Sellinger Faculty Talk Microloans, Regulation and Investing to Baltimore Media
Peter Lorenzi, Ph.D., professor of management at Sellinger, spoke with The Baltimore Sun about crowdfunded microloans. Microloan programs provide upwards of $50,000 to small businesses and non-profits, with the average microloan valued at around $13,000.
The model is becoming more popular in developed countries and has great potential in cities like Baltimore, where there is a demand for jobs and where poverty may be a barrier to small business ownership, said Lorenzi.
“The philosophy of microfinance was to fund people who were poor, marginalized or lacked opportunity to regular financial services,” he said. “That describes Baltimore probably better than most American cities.”

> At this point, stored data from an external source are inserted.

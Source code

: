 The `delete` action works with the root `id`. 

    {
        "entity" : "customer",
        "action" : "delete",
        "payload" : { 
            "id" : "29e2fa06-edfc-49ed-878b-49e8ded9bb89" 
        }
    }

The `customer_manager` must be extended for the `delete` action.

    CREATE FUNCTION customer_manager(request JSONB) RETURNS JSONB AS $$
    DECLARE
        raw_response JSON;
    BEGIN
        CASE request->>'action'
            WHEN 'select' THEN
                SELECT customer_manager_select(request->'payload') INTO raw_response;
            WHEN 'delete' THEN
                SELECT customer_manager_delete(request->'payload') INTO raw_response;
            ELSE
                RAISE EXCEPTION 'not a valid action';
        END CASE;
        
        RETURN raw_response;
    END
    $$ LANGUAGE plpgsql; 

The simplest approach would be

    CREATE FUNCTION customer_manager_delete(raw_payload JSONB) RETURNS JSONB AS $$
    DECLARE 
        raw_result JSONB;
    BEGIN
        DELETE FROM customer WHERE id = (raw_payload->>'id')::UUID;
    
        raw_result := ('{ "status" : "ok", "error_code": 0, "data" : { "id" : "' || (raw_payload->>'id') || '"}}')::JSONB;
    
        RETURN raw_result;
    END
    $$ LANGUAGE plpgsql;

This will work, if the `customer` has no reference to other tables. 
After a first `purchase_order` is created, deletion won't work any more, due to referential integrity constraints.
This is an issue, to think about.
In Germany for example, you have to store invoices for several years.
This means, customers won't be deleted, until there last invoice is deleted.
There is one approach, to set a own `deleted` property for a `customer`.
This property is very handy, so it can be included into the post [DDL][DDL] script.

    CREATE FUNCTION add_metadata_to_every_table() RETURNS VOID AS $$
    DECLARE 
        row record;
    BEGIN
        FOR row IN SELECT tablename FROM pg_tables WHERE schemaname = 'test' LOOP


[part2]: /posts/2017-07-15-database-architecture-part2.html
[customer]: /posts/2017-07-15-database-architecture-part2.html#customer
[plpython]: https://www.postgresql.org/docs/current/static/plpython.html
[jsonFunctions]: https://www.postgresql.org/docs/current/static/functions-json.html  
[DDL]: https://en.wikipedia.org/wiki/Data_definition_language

Michael Runnels, J.D., associate professor of law and social responsibility law and social responsibility department interim Chair at Sellinger, spoke with WJZ-TV about regulating oil trains in Baltimore.

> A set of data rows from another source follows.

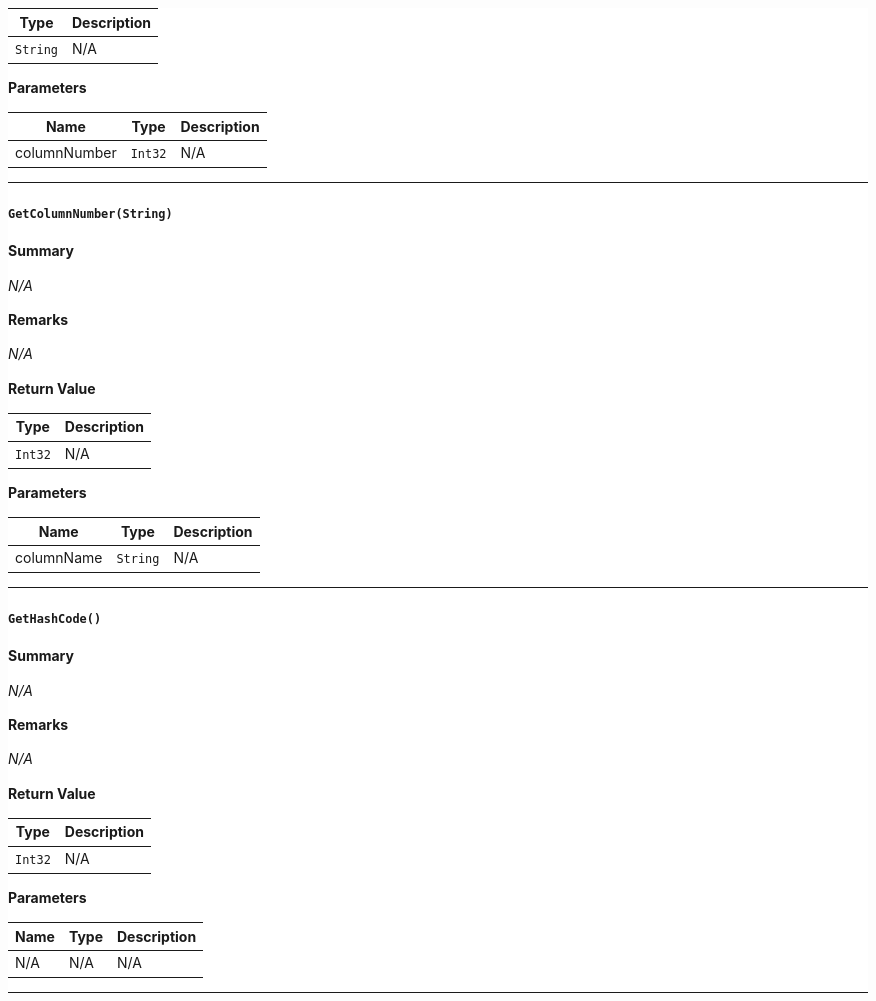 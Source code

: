 |Type|Description|
|---|---|
|`String`|N/A|

**Parameters**

|Name|Type|Description|
|---|---|---|
|columnNumber|`Int32`|N/A|

---
#### `GetColumnNumber(String)`

**Summary**

   *N/A*

**Remarks**

   *N/A*

**Return Value**

|Type|Description|
|---|---|
|`Int32`|N/A|

**Parameters**

|Name|Type|Description|
|---|---|---|
|columnName|`String`|N/A|

---
#### `GetHashCode()`

**Summary**

   *N/A*

**Remarks**

   *N/A*

**Return Value**

|Type|Description|
|---|---|
|`Int32`|N/A|

**Parameters**

|Name|Type|Description|
|---|---|---|
|N/A|N/A|N/A|

---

This past May, a derailment spilled a toxic chemical in Washington D.C. Then in July, tanker cars overturned in the Howard Street tunnel under Baltimore. Fortunately, nothing leaked, burned or exploded.

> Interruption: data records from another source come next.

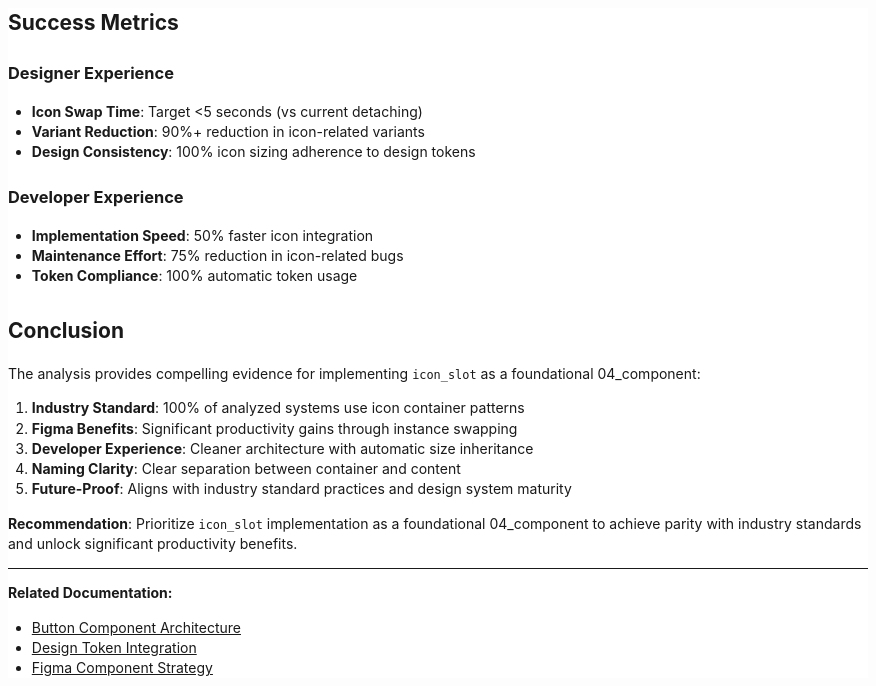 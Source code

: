 ## Success Metrics

### Designer Experience
- **Icon Swap Time**: Target <5 seconds (vs current detaching)
- **Variant Reduction**: 90%+ reduction in icon-related variants
- **Design Consistency**: 100% icon sizing adherence to design tokens

### Developer Experience  
- **Implementation Speed**: 50% faster icon integration
- **Maintenance Effort**: 75% reduction in icon-related bugs
- **Token Compliance**: 100% automatic token usage

## Conclusion

The analysis provides compelling evidence for implementing `icon_slot` as a foundational 04_component:

1. **Industry Standard**: 100% of analyzed systems use icon container patterns
2. **Figma Benefits**: Significant productivity gains through instance swapping
3. **Developer Experience**: Cleaner architecture with automatic size inheritance
4. **Naming Clarity**: Clear separation between container and content
5. **Future-Proof**: Aligns with industry standard practices and design system maturity

**Recommendation**: Prioritize `icon_slot` implementation as a foundational 04_component to achieve parity with industry standards and unlock significant productivity benefits.

---

**Related Documentation:**
- [Button Component Architecture](../../02-button/02-architecture.md)
- [Design Token Integration](../../../03-design-tokens/)
- [Figma Component Strategy](../../../07-workflow/maintainers/10-figma-slot-04_component-architecture.md)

Unfortunately, a blast and fire three years ago in Rosedale, followed the collision of a train with a truck. There are federal rules for trains haulinga million gallons or more of oil.
“To disclose what they’re transporting, when they’re transporting it and also have a disaster plan,” said Runnels.
Sellinger Finance Professor Karyl Leggio, Ph.D., spoke with The Baltimore Sun about Raymond James Financial. The 54-year-old diversified holding company, based out of St. Petersburg, Florida, operates in multiple locations throughout the U.S., including Baltimore.
With less name recognition than its competitors, Raymond James Financial could benefit from attaching itself to a brand with Alex. Brown’s reputation, said Leggio.
“Raymond James is a growing company, but Alex. Brown is a legacy company,” Leggio said.